Israeli tank
© EFEA child looks at an Israeli tank near Gaza, July, 2006. The International Criminal Court will consider Palestine's claim that Israel is guilty of war crimes.
The cases, brought to the court by several legal and activist groups, include wide-ranging charges of war crimes against Israel. A Palestinian delegation presented documents to the International Criminal Court to try Israel - and possibly Prime Minister Benjamin Netanyahu - for war crimes.

The delegation, acting on behalf of the Palestinian Liberation Organization and the Palestinian Authority, recounted the history of Israeli settlements and presented cases against Israeli operations in Hebron and East Jerusalem. Its claims spanned from water deprivation to environmental damage to abuse of Palestinian prisoners.
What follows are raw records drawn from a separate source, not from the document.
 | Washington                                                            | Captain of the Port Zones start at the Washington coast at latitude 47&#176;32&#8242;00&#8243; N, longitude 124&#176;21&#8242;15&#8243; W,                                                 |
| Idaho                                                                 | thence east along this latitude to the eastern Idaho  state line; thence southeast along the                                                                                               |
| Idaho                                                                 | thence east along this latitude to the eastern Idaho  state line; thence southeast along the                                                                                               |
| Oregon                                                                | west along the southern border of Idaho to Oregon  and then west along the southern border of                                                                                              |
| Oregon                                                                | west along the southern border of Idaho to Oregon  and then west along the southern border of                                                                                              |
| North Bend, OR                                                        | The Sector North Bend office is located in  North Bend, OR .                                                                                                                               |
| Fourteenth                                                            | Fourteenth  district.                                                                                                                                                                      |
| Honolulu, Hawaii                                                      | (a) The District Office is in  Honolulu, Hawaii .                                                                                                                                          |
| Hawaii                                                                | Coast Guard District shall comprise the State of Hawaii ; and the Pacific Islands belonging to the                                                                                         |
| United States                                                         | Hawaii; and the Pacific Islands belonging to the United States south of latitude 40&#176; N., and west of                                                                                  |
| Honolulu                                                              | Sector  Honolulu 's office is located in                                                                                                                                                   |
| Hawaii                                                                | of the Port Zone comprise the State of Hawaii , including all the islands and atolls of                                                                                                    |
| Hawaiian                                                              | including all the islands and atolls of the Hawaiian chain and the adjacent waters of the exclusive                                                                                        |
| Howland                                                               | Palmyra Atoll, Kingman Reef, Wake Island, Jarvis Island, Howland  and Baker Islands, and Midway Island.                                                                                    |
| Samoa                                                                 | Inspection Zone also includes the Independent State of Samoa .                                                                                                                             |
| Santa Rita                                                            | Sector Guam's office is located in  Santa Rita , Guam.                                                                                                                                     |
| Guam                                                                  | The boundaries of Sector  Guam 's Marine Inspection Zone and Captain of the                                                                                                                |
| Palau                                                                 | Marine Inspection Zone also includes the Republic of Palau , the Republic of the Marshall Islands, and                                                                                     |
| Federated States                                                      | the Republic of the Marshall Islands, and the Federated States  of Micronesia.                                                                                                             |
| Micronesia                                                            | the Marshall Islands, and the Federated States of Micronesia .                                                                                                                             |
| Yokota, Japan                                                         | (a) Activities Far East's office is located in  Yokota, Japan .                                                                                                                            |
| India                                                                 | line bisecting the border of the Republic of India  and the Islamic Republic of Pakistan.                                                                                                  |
The Dawabsha family, killed in their sleep during a firebombing, and Mohammed Abu Khdeir, a teenager kidnapped and burned alive, were brought up as specific cases of war crimes.
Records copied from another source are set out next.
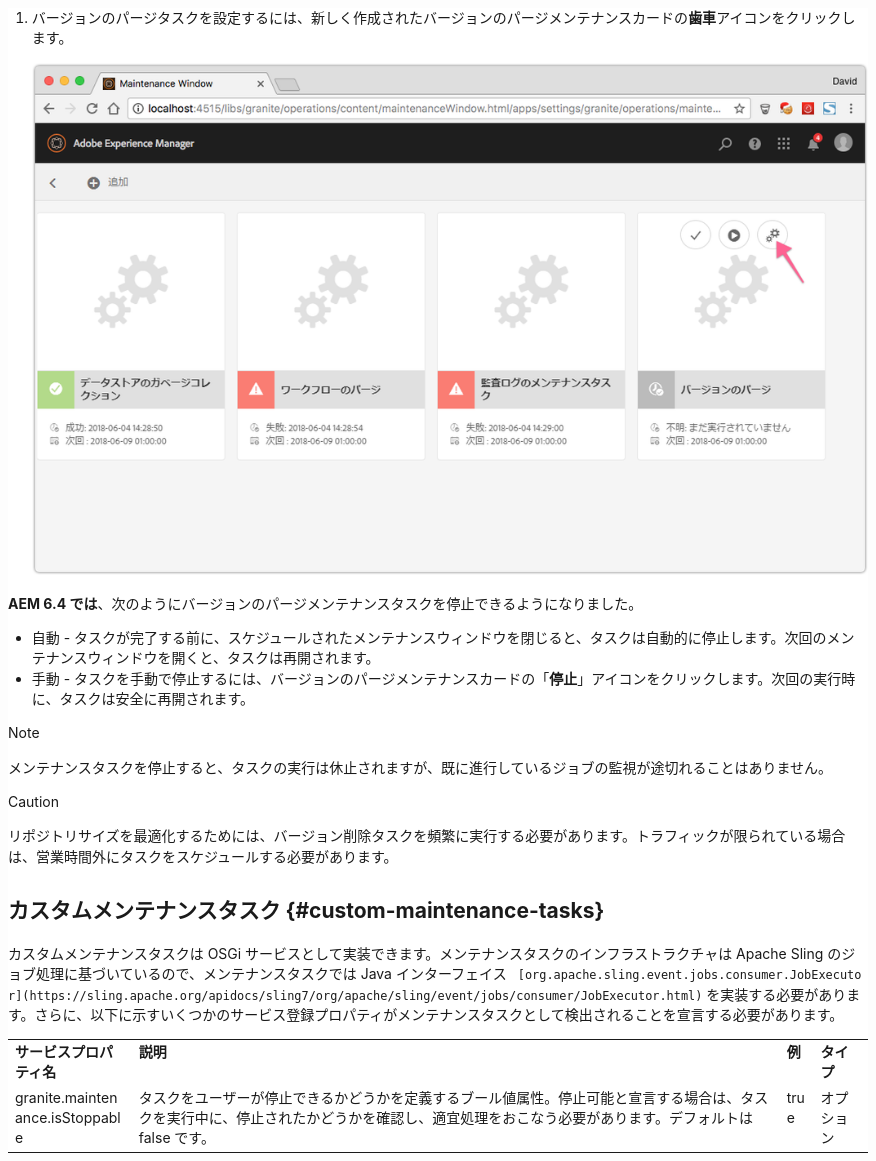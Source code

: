 1. バージョンのパージタスクを設定するには、新しく作成されたバージョンのパージメンテナンスカードの&#x200B;**歯車**&#x200B;アイコンをクリックします。

   ![version_purge_taskconfiguration](assets/version_purge_taskconfiguration.png)

**AEM 6.4 では**、次のようにバージョンのパージメンテナンスタスクを停止できるようになりました。

* 自動 - タスクが完了する前に、スケジュールされたメンテナンスウィンドウを閉じると、タスクは自動的に停止します。次回のメンテナンスウィンドウを開くと、タスクは再開されます。
* 手動 - タスクを手動で停止するには、バージョンのパージメンテナンスカードの「**停止**」アイコンをクリックします。次回の実行時に、タスクは安全に再開されます。

>[!NOTE]
>
>メンテナンスタスクを停止すると、タスクの実行は休止されますが、既に進行しているジョブの監視が途切れることはありません。

>[!CAUTION]
>
>リポジトリサイズを最適化するためには、バージョン削除タスクを頻繁に実行する必要があります。トラフィックが限られている場合は、営業時間外にタスクをスケジュールする必要があります。

## カスタムメンテナンスタスク {#custom-maintenance-tasks}

カスタムメンテナンスタスクは OSGi サービスとして実装できます。メンテナンスタスクのインフラストラクチャは Apache Sling のジョブ処理に基づいているので、メンテナンスタスクでは Java インターフェイス ` [org.apache.sling.event.jobs.consumer.JobExecutor](https://sling.apache.org/apidocs/sling7/org/apache/sling/event/jobs/consumer/JobExecutor.html)` を実装する必要があります。さらに、以下に示すいくつかのサービス登録プロパティがメンテナンスタスクとして検出されることを宣言する必要があります。

<table>
 <tbody>
  <tr>
   <td><strong>サービスプロパティ名</strong><br /> </td>
   <td><strong>説明</strong></td>
   <td><strong>例</strong><br /> </td>
   <td><strong>タイプ</strong></td>
  </tr>
  <tr>
   <td>granite.maintenance.isStoppable</td>
   <td>タスクをユーザーが停止できるかどうかを定義するブール値属性。停止可能と宣言する場合は、タスクを実行中に、停止されたかどうかを確認し、適宜処理をおこなう必要があります。デフォルトは false です。</td>
   <td>true</td>
   <td>オプション</td>
  </tr>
Meetings happened for the first time in Amman, Jordan, from Saturday until Monday and will result in a definitive decision on four cases that were already filed with the ICC. If ICC Prosecutor Fatou Bensouda finds that there is enough evidence to open an investigation, the process - the most far-reaching incrimination of Israel for war crimes - could last years.

Palestine joined the ICC in January 2015, despite pressure by Israel and the United States - neither a signatory to the court - to block it. One of the legal groups presenting the documents, Al-Haq, received multiple phone threats this month against its staff.

The ICC was forced in November to review its decision on the Mavi Marmara, a flotilla carrying Turkish activists that was shot at on its way to Gaza, after Bensouda closed the case in 2014.